Home » Extra libraries, Code snippets, applications etc. » C++ language problems and code snippets » Inverse palette conversion algorithm...
Inverse palette conversion algorithm... [message #2244] |
Wed, 05 April 2006 10:11 |
|
mirek
Messages: 13980 Registered: November 2005
|
Ultimate Member |
|
|
I have spend a 3 days optimizing this little snippet (for new Image) and I think it is quite interesting implementation, so I am posting it here so that fruits of my efforts are a little bit more public:
enum {
RASTER_MAP_R = 32,
RASTER_SHIFT_R = 3,
RASTER_MAP_G = 64,
RASTER_SHIFT_G = 2,
RASTER_MAP_B = 16,
RASTER_SHIFT_B = 4,
RASTER_MAP_MAX = 64
};
struct PaletteCv {
Buffer<byte> cv;
byte *At(int r, int b) { return cv + (r << 10) + (b << 6); }
byte Get(const RGBA& b) const { return cv[(int(b.r >> RASTER_SHIFT_R) << 10) +
(int(b.g >> RASTER_SHIFT_G)) +
(int(b.b >> RASTER_SHIFT_B) << 6)]; }
PaletteCv() { cv.Alloc(RASTER_MAP_R * RASTER_MAP_G * RASTER_MAP_B); }
};
struct sPalCv {
PaletteCv& cv_pal;
const RGBA *palette;
int ncolors;
bool done[RASTER_MAP_G];
struct Ginfo {
int dist;
byte g;
byte ii;
};
enum { BINS = 16, BINSHIFT = 11 };
Ginfo line[BINS][256];
Ginfo *eline[BINS];
byte *gline;
static int Sq(int a, int b) { return (a - b) * (a - b); }
void SetLine(int r, int b);
int Get(int g);
sPalCv(const RGBA *palette, int ncolors, PaletteCv& cv_pal);
};
void sPalCv::SetLine(int r, int b)
{
gline = cv_pal.At(r, b);
r = 255 * r / (RASTER_MAP_R - 1);
b = 255 * b / (RASTER_MAP_B - 1);
for(int i = 0; i < BINS; i++)
eline[i] = line[i];
for(int i = 0; i < ncolors; i++) {
int dist = Sq(palette[i].r, r) + Sq(palette[i].b, b);
int bini = dist >> BINSHIFT;
Ginfo *t = eline[bini >= BINS ? BINS - 1 : bini]++;
t->dist = dist;
t->g = palette[i].g;
t->ii = i;
}
ZeroArray(done);
}
int sPalCv::Get(int g)
{
if(done[g])
return gline[g];
int gg = 255 * g / (RASTER_MAP_G - 1);
int ii = 0;
int dist = INT_MAX;
for(int th = 0; th < BINS; th++) {
Ginfo *s = line[th];
Ginfo *e = eline[th];
while(s < e) {
int sdist = Sq(s->g, gg) + s->dist;
if(sdist < dist) {
ii = s->ii;
dist = sdist;
}
s++;
}
if(th < BINS - 1 && dist < ((th + 1) << BINSHIFT))
break;
}
done[g] = true;
gline[g] = ii;
return ii;
}
sPalCv::sPalCv(const RGBA *palette, int ncolors, PaletteCv& cv_pal)

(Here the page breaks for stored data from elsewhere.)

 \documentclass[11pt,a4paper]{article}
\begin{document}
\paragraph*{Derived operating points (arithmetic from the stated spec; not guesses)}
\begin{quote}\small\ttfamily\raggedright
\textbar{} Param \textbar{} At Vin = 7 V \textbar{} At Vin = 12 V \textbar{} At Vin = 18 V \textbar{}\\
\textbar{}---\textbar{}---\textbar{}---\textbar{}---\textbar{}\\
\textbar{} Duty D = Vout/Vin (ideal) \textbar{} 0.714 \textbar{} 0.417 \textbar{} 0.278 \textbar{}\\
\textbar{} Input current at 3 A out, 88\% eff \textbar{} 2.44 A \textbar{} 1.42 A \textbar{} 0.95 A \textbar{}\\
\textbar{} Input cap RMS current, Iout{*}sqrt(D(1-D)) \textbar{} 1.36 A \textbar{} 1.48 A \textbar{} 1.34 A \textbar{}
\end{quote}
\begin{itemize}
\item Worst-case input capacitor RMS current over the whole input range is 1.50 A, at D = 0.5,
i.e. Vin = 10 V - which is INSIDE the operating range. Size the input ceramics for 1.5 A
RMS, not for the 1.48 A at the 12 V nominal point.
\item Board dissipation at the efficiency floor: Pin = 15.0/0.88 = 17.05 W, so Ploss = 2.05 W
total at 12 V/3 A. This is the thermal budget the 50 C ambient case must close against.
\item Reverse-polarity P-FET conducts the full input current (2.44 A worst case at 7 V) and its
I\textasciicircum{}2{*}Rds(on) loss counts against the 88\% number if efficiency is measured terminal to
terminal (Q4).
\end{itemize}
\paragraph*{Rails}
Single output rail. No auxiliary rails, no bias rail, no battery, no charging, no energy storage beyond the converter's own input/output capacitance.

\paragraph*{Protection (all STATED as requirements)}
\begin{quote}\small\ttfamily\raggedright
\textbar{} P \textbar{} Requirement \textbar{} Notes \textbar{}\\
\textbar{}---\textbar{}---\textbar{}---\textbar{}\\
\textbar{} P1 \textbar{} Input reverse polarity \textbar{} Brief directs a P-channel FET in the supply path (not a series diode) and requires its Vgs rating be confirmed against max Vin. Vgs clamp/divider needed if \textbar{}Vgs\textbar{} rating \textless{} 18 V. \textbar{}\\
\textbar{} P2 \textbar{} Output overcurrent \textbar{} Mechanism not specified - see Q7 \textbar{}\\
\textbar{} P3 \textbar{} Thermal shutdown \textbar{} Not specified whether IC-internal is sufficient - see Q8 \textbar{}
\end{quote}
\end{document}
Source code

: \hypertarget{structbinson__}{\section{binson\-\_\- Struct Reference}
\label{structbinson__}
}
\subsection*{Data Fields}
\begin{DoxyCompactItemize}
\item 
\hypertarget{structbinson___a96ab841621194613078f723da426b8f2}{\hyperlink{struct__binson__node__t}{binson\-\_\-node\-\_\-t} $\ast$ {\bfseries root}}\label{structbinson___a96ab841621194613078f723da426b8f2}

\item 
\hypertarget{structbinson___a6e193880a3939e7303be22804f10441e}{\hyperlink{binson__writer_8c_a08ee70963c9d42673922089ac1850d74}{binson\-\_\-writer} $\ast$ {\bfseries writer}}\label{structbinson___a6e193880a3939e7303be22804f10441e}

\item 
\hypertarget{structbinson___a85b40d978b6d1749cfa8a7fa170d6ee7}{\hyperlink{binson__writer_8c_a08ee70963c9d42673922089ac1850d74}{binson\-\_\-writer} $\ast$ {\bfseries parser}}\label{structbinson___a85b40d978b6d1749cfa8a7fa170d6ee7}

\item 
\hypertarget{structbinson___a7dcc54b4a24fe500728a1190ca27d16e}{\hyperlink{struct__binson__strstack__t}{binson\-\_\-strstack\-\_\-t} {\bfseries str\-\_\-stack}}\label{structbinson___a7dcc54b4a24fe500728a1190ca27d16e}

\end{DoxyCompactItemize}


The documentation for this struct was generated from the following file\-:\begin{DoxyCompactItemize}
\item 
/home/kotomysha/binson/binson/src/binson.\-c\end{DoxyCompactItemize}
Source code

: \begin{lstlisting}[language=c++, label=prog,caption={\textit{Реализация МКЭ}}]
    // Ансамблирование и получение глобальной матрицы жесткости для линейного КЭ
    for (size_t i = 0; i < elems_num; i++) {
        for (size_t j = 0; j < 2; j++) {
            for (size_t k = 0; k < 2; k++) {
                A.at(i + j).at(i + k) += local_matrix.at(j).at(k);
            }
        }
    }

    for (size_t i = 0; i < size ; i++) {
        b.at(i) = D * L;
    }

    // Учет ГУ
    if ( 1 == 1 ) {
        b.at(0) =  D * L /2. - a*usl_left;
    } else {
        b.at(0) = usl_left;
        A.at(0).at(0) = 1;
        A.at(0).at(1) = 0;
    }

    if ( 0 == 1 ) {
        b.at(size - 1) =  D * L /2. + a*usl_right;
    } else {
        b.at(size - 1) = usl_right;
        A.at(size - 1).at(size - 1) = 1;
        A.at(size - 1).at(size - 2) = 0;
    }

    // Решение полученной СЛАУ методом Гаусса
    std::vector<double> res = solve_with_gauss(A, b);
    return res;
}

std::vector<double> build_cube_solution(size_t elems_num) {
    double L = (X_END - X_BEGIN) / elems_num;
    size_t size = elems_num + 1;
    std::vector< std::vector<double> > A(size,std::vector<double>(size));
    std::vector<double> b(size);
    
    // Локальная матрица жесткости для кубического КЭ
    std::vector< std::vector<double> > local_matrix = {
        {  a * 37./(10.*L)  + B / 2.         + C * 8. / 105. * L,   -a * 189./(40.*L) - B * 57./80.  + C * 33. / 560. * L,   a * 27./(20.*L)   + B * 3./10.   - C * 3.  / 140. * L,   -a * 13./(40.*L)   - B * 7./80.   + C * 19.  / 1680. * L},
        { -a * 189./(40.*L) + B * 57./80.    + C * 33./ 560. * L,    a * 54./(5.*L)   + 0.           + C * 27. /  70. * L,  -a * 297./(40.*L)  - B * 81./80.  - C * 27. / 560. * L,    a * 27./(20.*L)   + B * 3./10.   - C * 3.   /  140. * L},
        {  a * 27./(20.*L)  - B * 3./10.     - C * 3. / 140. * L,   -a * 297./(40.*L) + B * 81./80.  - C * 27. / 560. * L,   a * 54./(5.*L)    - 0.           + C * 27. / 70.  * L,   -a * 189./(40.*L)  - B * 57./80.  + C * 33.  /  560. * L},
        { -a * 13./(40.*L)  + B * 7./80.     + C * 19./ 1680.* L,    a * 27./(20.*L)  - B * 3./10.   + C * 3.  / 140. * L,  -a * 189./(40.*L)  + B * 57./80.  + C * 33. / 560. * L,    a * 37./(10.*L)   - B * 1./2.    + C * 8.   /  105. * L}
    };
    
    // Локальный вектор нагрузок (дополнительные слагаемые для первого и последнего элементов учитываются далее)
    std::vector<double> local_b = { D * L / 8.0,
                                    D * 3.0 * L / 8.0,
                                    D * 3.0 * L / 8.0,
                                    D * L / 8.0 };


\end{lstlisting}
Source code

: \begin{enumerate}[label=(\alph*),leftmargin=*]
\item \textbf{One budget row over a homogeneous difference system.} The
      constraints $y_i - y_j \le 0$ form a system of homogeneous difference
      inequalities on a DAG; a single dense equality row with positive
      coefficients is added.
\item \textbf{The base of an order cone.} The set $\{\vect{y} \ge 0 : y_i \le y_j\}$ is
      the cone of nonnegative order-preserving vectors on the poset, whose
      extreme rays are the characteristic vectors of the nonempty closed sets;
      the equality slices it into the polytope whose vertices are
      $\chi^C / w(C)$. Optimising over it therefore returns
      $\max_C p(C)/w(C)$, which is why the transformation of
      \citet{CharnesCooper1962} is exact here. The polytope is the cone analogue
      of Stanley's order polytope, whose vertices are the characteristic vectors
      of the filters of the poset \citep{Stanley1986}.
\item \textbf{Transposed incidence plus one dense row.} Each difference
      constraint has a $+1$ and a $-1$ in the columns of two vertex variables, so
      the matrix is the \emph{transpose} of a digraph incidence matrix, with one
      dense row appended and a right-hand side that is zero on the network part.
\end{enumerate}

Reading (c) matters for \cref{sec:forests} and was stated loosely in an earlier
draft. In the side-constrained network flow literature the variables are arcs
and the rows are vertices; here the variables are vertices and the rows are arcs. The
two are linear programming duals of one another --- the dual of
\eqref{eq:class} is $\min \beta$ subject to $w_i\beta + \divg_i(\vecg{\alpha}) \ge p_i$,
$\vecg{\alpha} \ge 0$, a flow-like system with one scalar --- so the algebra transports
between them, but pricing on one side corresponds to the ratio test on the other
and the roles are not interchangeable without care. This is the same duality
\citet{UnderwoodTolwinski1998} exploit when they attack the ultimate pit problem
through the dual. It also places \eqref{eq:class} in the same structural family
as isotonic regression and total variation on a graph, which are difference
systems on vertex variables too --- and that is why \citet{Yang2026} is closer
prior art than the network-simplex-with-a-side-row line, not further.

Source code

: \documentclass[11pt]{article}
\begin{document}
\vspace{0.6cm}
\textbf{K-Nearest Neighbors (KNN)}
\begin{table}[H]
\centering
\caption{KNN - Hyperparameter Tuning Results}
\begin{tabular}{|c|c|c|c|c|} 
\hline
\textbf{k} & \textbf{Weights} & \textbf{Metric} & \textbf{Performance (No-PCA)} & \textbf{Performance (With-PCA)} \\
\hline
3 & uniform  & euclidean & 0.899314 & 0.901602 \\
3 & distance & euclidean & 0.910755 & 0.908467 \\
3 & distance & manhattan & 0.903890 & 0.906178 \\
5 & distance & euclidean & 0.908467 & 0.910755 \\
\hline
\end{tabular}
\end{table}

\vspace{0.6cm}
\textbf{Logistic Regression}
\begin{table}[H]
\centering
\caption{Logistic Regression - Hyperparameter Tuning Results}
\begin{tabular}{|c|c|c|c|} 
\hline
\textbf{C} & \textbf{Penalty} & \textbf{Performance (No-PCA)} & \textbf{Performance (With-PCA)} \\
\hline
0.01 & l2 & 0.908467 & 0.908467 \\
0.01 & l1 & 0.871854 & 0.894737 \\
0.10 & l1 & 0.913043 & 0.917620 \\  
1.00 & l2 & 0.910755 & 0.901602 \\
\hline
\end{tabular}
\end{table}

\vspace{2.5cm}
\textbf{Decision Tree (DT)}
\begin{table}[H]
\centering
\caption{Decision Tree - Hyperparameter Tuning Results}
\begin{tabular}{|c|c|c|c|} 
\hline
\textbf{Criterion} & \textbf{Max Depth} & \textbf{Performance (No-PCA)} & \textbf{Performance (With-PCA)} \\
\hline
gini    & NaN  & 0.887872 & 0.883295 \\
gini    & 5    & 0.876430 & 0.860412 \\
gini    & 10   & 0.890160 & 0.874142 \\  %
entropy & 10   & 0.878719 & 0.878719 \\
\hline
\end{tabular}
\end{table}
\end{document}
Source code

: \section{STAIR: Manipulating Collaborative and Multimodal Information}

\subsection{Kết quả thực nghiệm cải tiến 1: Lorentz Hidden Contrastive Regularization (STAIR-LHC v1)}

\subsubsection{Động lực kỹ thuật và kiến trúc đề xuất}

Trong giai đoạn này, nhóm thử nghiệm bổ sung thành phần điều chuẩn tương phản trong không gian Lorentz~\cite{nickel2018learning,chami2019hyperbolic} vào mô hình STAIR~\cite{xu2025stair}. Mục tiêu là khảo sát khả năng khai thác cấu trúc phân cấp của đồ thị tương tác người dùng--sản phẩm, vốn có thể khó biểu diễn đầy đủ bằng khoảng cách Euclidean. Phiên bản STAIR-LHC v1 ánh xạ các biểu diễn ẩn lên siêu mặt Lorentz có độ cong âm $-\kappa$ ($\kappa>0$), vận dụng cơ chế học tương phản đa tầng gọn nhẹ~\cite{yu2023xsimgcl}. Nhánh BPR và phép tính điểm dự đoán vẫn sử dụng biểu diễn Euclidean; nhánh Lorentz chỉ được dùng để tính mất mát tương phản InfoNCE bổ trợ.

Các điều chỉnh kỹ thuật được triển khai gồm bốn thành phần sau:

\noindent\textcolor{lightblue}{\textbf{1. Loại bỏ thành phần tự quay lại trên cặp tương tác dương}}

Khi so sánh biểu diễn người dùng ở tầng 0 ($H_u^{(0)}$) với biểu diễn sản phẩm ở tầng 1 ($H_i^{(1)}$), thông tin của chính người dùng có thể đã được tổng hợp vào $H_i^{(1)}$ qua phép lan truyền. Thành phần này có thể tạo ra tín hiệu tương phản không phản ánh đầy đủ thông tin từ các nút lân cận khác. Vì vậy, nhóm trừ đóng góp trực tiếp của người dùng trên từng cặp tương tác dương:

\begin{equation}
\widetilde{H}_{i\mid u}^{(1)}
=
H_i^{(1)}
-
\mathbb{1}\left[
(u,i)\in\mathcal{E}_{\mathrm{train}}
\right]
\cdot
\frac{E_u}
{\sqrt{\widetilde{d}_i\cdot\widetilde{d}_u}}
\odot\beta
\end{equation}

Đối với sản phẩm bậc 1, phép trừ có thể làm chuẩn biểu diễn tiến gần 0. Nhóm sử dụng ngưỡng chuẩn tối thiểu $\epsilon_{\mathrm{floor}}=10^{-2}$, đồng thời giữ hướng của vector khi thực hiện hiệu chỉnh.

: cv_pal(cv_pal), ncolors(ncolors), palette(palette)
{
byte ender[256];
for(int b = 0; b < RASTER_MAP_B; b++) {
ZeroArray(ender);
for(int r = 0; r < RASTER_MAP_R; r++) {
SetLine(r, b);
int g = 0;
while(g < RASTER_MAP_G) {
int ii = Get(g);
int eg = max<int>(g, ender[ii]);
if(Get(eg) == ii)
while(eg < RASTER_MAP_G - 1 && Get(eg + 1) == ii)
eg++;
else
while(Get(eg) != ii)
eg--;
ender[ii] = eg;
g++;
while(g <= eg - 1) {
gline[g] = ii;
done[g] = true;
g++;
}
}
}
}
}
(BTW, level of optimization: This is almost 20 times faster than brute-force algorithm...)
Mirek
|
|
|
|
|
Re: Inverse palette conversion algorithm... [message #2306 is a reply to message #2244] |
Fri, 07 April 2006 13:16 |
mr_ped
Messages: 825 Registered: November 2005 Location: Czech Republic - Praha
|
Experienced Contributor |
|
|
1) why to use indexed color? (ok, sometimes it's still really needed, but usually 32b ARGB is the way to go)
2) so you speeded up 20 times code which is run single time during init and takes under 100ms even with brute-force algorithm, and you needed 3 days to do that.
2 - related) in case you generate the conversion table more than one time, there's something fishy about that. (and looks like you can speed up the thing much more just by omiting multiple initialization of the same table)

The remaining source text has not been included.